Working data
# # #
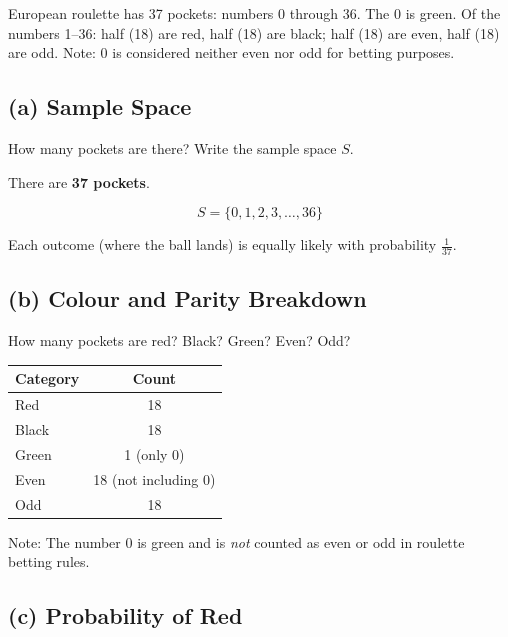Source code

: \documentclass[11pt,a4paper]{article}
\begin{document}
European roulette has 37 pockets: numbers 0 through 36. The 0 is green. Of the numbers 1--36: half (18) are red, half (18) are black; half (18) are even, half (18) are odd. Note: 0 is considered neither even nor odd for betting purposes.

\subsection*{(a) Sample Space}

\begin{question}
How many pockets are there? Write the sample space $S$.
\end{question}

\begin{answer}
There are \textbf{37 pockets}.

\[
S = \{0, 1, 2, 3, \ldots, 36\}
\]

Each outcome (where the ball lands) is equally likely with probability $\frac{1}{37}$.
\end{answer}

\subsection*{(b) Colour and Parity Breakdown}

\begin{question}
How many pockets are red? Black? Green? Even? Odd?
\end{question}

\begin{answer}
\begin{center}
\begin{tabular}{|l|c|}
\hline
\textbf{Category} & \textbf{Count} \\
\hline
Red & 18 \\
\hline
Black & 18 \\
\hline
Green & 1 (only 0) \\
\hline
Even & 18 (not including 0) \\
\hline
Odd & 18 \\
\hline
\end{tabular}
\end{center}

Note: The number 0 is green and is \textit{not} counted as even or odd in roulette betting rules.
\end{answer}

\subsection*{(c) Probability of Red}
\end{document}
# # #
Every entry belongs in the answer exactly as written, but no picture does.

Source code

: \documentclass[11pt,a4paper]{article}
\begin{document}
European roulette has 37 pockets: numbers 0 through 36. The 0 is green. Of the numbers 1--36: half (18) are red, half (18) are black; half (18) are even, half (18) are odd. Note: 0 is considered neither even nor odd for betting purposes.

\subsection*{(a) Sample Space}

\begin{question}
How many pockets are there? Write the sample space $S$.
\end{question}

\begin{answer}
There are \textbf{37 pockets}.

\[
S = \{0, 1, 2, 3, \ldots, 36\}
\]

Each outcome (where the ball lands) is equally likely with probability $\frac{1}{37}$.
\end{answer}

\subsection*{(b) Colour and Parity Breakdown}

\begin{question}
How many pockets are red? Black? Green? Even? Odd?
\end{question}

\begin{answer}
\begin{center}
\begin{tabular}{|l|c|}
\hline
\textbf{Category} & \textbf{Count} \\
\hline
Red & 18 \\
\hline
Black & 18 \\
\hline
Green & 1 (only 0) \\
\hline
Even & 18 (not including 0) \\
\hline
Odd & 18 \\
\hline
\end{tabular}
\end{center}

Note: The number 0 is green and is \textit{not} counted as even or odd in roulette betting rules.
\end{answer}

\subsection*{(c) Probability of Red}
\end{document}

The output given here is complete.